高橋尚子の世界最高記録から15年。なぜ日本マラソンは弱くなったか? (6ページ目)
日本の女子マラソン全盛期は、高橋の練習量がひとつの目標になり、小出監督を筆頭に、野口を育てた藤田信之監督、天満屋(山口衛里、坂本直子、中村友梨香、重友梨佐)の武富豊監督、三井住友海上(渋井陽子、土佐礼子)の鈴木秀夫監督など、実績ある監督たちが覇を競い合っていた。そんななかで選手たちも、「監督の言う練習をこなせるようになれば強くなれる」と信じ、コツコツと努力を重ねた。選手自身が意識レベルを高め合っていたからこそ、強い日本は続いたのだ。
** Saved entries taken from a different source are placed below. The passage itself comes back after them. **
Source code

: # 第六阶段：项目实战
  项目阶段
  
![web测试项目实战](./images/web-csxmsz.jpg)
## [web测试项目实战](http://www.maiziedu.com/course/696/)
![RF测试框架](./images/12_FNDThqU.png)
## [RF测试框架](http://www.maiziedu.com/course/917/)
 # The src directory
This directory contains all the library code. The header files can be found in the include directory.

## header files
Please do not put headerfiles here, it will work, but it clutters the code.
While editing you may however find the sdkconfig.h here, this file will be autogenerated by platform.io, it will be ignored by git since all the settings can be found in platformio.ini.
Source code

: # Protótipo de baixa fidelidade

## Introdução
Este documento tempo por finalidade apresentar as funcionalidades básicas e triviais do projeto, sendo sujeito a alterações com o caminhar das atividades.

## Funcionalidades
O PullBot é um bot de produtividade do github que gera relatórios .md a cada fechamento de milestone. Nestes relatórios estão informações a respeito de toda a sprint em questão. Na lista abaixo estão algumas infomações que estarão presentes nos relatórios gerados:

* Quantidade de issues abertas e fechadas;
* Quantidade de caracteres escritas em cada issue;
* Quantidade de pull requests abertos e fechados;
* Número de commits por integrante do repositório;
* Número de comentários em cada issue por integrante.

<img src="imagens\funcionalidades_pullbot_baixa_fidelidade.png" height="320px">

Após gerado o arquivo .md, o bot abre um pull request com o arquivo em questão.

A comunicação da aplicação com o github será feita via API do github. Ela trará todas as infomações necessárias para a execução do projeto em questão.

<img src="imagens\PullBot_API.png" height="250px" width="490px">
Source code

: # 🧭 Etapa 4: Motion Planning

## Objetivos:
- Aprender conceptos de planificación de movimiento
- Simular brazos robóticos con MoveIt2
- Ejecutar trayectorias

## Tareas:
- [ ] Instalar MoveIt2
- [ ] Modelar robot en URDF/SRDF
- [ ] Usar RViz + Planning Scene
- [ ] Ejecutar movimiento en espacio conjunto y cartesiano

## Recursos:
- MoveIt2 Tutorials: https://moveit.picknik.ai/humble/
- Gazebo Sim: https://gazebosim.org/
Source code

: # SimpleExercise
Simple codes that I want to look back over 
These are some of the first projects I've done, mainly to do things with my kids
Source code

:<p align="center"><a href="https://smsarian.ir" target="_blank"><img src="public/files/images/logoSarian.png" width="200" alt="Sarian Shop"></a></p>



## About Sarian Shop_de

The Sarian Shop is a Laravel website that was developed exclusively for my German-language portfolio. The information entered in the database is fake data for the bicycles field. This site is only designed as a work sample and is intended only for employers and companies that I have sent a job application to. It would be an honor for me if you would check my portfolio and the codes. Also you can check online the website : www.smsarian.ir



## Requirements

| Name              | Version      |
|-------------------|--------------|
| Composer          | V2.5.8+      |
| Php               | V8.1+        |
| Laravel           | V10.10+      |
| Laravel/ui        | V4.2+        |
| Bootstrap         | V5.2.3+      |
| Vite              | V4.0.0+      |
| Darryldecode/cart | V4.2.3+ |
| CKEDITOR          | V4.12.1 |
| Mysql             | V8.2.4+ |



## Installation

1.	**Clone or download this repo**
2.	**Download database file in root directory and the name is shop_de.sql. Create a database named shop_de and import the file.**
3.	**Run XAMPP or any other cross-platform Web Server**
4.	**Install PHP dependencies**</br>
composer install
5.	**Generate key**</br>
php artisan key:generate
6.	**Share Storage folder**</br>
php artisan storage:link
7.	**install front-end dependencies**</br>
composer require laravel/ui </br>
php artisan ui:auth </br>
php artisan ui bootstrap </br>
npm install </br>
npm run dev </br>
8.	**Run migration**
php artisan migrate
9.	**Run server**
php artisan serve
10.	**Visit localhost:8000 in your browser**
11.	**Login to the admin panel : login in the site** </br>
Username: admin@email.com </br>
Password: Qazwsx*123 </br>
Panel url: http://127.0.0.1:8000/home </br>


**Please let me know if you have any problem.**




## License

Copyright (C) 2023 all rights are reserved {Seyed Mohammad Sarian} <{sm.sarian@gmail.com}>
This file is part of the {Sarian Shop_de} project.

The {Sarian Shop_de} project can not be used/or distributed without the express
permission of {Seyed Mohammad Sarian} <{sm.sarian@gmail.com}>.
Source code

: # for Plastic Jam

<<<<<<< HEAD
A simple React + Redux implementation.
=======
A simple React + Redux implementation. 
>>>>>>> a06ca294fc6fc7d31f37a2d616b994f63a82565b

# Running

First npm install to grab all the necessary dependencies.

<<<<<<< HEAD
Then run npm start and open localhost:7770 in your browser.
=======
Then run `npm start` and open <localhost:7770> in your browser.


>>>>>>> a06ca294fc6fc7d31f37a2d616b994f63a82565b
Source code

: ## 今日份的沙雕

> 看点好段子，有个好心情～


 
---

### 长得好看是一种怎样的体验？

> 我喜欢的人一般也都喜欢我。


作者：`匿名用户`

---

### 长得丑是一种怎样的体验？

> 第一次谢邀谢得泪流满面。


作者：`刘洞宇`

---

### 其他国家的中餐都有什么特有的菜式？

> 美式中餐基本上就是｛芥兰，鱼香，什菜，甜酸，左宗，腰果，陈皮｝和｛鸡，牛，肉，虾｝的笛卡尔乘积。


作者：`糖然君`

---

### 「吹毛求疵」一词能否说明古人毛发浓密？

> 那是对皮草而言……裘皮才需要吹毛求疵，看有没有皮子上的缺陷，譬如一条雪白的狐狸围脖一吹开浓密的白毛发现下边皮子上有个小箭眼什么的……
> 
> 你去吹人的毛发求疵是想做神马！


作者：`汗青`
だが幸福な時代は、そうとは気づかぬうちに終わりを迎えていた。かつて男子マラソンでは、1992年のバルセロナ五輪で銀メダルを獲得した森下広一がケガで走れなくなり、目標となる選手がいなくなったことで日本勢全体が一気に低迷した。それと同じように、女子も北京五輪直前の野口のケガと、その代役を果たす選手がいなかったことで、目標にする選手が不在となった。世界レベルの選手の存在と、その目標にチャレンジする若い選手たち。そんなサイクルによる底上げが絶たれたことが、今の日本マラソンの弱体化を招いたと言えるだろう。